• **The records**:
=== Begin Enclosure ===

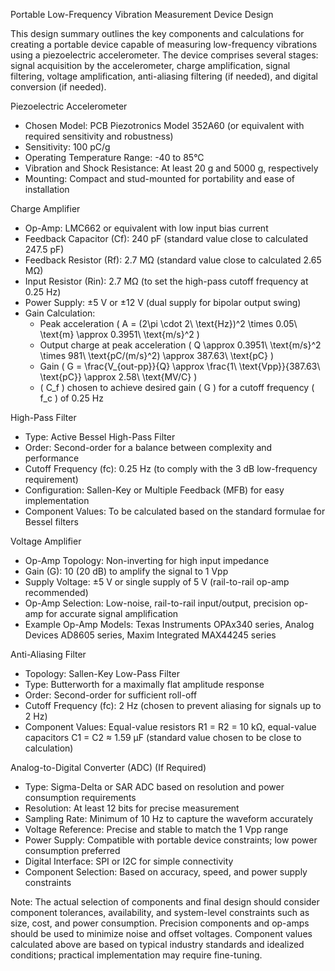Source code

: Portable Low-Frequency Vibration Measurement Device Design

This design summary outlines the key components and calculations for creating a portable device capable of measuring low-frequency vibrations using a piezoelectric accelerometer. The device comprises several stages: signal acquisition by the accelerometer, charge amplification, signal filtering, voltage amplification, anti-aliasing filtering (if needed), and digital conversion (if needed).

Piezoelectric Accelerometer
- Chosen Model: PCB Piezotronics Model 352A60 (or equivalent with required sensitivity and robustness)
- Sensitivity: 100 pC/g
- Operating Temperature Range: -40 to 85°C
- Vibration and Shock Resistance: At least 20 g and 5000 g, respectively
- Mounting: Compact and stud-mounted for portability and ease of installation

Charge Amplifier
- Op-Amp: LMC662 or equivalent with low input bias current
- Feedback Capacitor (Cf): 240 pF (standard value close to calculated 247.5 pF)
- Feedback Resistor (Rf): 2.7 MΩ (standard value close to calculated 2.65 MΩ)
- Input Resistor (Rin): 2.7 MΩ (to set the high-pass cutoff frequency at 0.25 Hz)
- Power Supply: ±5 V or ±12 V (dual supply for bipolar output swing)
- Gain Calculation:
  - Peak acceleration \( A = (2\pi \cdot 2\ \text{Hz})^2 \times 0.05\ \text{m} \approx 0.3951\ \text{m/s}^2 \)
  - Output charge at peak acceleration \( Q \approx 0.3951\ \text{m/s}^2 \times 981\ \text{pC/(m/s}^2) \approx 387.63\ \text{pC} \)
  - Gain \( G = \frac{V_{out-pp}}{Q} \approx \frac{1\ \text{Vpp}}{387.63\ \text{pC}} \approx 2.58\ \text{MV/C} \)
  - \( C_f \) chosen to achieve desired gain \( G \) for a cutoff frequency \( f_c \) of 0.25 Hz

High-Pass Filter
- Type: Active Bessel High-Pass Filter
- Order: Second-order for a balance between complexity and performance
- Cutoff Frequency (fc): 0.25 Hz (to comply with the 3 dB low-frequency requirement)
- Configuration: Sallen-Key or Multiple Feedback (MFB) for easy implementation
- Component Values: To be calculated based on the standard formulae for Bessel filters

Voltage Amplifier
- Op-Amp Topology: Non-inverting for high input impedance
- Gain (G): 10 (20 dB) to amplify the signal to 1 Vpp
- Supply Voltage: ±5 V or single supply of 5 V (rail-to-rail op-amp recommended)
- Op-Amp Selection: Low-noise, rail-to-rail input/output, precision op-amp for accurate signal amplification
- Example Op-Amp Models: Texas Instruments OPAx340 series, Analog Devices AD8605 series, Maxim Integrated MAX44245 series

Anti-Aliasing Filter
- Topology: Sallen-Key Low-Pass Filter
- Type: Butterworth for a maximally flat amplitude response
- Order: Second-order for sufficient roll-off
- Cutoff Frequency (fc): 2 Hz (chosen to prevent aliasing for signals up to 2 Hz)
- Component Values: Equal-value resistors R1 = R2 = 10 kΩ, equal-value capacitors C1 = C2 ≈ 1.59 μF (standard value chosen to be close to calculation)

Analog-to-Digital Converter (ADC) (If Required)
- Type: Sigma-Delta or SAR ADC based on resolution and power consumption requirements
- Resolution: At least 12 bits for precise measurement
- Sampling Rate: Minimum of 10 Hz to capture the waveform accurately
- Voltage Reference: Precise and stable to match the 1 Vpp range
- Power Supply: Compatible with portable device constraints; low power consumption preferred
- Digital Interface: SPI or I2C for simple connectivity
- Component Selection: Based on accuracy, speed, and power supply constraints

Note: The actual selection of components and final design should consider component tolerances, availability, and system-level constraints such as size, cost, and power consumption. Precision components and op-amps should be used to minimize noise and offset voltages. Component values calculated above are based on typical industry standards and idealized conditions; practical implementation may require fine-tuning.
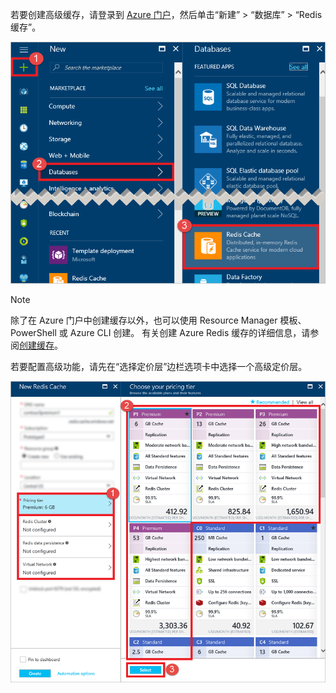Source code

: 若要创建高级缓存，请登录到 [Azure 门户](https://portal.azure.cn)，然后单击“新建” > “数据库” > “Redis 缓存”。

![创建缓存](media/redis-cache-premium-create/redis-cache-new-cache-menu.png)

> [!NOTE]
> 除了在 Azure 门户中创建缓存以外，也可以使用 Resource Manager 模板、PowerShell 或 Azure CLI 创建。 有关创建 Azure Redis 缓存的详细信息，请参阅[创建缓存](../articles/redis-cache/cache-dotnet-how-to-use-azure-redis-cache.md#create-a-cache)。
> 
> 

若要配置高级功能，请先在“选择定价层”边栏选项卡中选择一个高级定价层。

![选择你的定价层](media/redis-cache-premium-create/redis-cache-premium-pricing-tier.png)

=== End Enclosure ===

• **Task details**:
Count lines, not occurrences. State how many lines of the entries contain the word "times", and add nothing.

• **Completed exercise**:
2